The argument being made was that the nominal rule is that the Rust side has to fix their things if the C side breaks them, but in practice it doesn't work that way, allegedly because Linus has NAKed patchsets that didn't have fixes for Rust being broken in them.

I would imagine the hopefully straightforward path would be to make sure the Rust code gets build tested, and then if that fails, have a route to reach out to the people who want to do R4L work and tell them "this is breaking because of what I changed, can you help when you get a chance", for the maintainers who don't want to learn Rust.

...of course, one reason the maintainers loathe this idea, is that the personality archetype who works on Linux generally is the kind of person who would go fix it themselves because they're impatient, so with that framing, it's pretty clear why they think "wait on other people to fix it" is a nonstarter de facto...

> allegedly because Linus has NAKed patchsets that didn't have fixes for Rust being broken in them

He NAKed one patch. One single patch. And the reasoning for that patch was that everyone was in the holidays.
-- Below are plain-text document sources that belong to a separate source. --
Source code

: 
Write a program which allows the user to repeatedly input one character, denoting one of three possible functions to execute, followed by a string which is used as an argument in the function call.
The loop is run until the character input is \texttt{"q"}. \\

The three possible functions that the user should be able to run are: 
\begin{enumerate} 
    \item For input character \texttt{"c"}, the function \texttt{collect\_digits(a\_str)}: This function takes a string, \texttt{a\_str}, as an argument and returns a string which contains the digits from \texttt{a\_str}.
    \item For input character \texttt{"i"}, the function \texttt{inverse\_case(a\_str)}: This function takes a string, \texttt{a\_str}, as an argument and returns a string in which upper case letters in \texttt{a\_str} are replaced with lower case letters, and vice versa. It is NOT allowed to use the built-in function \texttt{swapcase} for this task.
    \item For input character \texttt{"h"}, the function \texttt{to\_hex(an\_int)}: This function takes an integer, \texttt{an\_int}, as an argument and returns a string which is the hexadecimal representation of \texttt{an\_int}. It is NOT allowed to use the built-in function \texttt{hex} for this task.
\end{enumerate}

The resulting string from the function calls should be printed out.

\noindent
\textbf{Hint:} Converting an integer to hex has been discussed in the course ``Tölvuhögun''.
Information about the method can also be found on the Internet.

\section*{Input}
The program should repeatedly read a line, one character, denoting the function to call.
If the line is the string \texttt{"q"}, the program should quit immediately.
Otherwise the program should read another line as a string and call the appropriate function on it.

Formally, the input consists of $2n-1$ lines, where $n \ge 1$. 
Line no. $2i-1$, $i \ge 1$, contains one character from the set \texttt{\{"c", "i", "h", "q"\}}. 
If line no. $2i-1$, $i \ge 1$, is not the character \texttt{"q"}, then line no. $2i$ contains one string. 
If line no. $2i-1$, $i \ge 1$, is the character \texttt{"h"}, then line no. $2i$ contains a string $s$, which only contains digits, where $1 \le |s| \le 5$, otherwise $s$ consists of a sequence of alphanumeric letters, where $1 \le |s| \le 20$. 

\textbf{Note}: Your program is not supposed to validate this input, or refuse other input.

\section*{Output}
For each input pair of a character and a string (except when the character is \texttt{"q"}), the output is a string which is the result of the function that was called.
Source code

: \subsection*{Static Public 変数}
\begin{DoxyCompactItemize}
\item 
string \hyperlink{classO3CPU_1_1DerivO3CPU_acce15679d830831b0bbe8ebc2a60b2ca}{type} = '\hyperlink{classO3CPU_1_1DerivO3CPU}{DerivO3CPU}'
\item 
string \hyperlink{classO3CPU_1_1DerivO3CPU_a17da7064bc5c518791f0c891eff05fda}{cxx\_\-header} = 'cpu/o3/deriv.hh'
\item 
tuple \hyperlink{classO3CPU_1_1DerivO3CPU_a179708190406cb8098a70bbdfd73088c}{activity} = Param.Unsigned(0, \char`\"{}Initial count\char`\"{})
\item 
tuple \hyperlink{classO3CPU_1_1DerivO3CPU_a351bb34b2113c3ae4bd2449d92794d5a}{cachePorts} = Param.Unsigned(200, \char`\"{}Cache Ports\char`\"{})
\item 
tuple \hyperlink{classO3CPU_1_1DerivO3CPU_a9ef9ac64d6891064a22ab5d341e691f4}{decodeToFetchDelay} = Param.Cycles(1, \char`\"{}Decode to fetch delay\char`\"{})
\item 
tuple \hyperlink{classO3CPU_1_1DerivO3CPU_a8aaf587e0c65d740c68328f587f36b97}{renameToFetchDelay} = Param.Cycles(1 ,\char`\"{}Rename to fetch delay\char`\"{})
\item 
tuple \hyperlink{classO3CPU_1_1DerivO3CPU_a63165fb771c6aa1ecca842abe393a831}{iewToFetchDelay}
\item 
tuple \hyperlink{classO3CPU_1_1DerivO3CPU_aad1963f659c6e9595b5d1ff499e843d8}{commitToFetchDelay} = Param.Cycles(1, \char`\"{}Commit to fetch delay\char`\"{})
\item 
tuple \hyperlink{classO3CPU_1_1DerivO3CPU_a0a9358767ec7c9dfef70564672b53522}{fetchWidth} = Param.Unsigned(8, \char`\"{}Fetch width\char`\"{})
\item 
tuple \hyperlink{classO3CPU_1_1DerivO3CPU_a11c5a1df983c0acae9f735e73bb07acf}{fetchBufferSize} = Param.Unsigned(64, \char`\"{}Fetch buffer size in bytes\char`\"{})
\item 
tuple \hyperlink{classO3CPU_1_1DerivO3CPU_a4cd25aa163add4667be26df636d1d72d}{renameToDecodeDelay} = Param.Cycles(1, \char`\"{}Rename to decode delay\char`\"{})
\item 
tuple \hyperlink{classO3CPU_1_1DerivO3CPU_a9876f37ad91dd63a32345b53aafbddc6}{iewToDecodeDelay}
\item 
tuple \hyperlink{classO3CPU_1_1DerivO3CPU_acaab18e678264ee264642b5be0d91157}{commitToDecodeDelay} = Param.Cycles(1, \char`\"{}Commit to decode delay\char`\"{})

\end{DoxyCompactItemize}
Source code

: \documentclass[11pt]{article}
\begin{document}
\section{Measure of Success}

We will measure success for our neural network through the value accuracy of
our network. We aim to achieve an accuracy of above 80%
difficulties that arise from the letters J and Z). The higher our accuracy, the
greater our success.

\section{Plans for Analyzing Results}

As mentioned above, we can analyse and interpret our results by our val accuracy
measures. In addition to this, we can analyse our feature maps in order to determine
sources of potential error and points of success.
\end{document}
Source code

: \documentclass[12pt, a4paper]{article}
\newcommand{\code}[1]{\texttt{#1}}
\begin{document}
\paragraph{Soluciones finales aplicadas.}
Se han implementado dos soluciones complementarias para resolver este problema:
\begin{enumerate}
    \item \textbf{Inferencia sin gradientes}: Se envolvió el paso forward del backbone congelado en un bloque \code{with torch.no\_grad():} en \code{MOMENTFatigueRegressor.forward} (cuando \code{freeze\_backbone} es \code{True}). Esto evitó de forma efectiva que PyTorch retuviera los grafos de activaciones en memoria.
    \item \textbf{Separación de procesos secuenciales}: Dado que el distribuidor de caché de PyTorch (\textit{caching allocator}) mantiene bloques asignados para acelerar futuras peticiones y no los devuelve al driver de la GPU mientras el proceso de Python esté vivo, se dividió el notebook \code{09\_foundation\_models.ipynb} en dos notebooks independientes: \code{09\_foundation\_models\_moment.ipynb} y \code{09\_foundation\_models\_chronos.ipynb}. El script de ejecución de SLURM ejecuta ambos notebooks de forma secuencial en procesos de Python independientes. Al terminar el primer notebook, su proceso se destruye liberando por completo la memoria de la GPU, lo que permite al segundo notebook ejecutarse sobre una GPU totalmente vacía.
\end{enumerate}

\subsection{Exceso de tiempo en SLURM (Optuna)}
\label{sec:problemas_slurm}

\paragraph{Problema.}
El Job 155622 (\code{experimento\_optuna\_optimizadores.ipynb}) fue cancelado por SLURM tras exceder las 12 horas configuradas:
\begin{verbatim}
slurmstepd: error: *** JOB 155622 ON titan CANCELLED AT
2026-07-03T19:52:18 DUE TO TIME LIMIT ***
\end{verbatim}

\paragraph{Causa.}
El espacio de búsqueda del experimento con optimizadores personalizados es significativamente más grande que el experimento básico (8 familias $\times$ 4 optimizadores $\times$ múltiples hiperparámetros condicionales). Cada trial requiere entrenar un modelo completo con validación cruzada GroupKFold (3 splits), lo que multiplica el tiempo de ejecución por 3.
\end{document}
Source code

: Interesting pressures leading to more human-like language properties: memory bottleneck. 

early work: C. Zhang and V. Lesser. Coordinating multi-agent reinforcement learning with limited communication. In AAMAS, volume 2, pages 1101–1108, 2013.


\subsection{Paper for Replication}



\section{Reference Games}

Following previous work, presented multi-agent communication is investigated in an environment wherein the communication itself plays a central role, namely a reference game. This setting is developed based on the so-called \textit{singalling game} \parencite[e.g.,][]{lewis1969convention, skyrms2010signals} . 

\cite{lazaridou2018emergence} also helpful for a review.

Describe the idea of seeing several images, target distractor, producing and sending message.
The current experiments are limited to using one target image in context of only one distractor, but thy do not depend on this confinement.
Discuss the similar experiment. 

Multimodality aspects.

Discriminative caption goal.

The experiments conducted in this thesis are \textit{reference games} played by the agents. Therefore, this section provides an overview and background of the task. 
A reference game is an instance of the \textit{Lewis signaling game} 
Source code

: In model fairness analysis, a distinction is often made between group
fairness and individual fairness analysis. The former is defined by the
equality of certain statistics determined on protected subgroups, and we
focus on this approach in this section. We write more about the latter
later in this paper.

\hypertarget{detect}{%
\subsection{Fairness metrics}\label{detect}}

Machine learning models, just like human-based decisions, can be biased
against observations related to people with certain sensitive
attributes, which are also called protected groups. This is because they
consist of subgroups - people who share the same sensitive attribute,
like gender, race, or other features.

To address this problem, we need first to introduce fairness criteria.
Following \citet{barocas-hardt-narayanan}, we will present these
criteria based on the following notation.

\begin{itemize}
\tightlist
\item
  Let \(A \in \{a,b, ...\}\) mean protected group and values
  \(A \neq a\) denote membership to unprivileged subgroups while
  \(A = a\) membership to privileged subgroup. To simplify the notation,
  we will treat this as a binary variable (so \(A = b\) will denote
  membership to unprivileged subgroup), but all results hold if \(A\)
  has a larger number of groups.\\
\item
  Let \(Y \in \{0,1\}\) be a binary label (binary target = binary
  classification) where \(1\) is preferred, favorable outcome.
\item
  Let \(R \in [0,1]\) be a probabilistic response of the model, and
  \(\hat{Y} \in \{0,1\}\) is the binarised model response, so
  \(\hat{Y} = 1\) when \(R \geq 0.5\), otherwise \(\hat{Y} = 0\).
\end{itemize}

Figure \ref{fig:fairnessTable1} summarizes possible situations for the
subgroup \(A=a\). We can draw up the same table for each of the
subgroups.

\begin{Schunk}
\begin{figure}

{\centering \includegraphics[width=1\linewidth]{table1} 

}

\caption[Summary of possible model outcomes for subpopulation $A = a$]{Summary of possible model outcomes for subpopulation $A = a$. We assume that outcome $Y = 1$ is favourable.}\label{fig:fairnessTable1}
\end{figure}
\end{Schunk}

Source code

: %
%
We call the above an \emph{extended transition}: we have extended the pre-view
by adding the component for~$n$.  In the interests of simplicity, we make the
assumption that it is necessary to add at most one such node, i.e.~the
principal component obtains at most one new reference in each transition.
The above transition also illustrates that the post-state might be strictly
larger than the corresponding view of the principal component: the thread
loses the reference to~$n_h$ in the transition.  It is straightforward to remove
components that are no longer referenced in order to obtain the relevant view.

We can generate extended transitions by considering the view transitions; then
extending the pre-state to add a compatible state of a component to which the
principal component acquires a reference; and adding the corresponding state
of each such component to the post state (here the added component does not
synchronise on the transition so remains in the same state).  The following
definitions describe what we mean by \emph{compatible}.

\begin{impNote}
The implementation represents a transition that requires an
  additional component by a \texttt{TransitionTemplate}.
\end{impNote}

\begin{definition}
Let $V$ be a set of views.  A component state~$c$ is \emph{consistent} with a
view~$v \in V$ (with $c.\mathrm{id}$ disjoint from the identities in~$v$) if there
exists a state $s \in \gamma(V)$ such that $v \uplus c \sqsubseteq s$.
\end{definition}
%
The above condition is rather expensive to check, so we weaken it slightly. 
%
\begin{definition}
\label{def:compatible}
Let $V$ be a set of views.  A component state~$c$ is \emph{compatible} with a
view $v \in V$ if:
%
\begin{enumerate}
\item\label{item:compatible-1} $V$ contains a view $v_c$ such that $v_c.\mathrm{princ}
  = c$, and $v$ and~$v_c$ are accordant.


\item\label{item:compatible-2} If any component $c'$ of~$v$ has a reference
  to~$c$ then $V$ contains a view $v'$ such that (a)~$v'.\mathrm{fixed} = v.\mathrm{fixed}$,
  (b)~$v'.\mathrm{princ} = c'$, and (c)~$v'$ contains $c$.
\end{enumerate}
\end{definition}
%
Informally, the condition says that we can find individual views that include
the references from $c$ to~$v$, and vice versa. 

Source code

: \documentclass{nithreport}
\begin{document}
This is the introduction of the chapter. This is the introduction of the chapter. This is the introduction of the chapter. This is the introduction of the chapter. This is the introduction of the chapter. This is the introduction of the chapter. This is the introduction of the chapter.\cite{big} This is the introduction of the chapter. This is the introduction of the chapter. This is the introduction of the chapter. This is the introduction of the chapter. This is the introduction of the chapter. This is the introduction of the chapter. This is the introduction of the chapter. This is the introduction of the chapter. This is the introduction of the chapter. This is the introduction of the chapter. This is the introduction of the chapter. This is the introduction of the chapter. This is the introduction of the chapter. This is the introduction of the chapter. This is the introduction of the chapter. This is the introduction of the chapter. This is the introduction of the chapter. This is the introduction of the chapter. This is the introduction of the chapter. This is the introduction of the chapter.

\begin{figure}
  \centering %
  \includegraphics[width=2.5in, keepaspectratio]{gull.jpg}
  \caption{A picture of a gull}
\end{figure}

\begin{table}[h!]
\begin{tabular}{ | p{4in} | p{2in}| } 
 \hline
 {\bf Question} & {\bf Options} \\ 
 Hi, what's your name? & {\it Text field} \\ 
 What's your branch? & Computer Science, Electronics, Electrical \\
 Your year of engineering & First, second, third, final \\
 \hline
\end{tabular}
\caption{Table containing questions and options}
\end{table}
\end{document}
Otherwise he was willing to ship a broken rust kernel.

That's standard specially when a subsystem break other, you Cc them

  • Sure, sorry, I should have described that better.

    I understand that's standard if you know you broke them, I was imagining a solution to the problem "this is broken and needs to be fixed, preferably quickly, to unblock me, but I don't want to go down the Rust rabbit hole", since by nature, I would not expect most of the R4L maintainers to want to volunteer to do that kind of turnaround time on a consistent basis.

    (This might be an unnecessary optimization if they're already planning for that, but speaking personally, I would think a lot of the fixes involved would probably be somewhat mechanical on the R4L side for that kind of breakage, and I also think it would provide something of a "happy path" for maintainers, in terms of perception, to know that they have an "in case of Rust do X" ramp even if in practice it rarely if ever gets exercised...)

    • > "this is broken and needs to be fixed, preferably quickly, to unblock me

      How would Rust breakage block someone who only writes C?

      > I would not expect most of the R4L maintainers to want to volunteer to do that kind of turnaround time on a consistent basis.

      There's at least six people who are being paid full time to work on Rust for Linux, across a few different companies. I would imagine fixing any breakage is a high priority for them, and since it's part of their job, I'd imagine they'll get it done.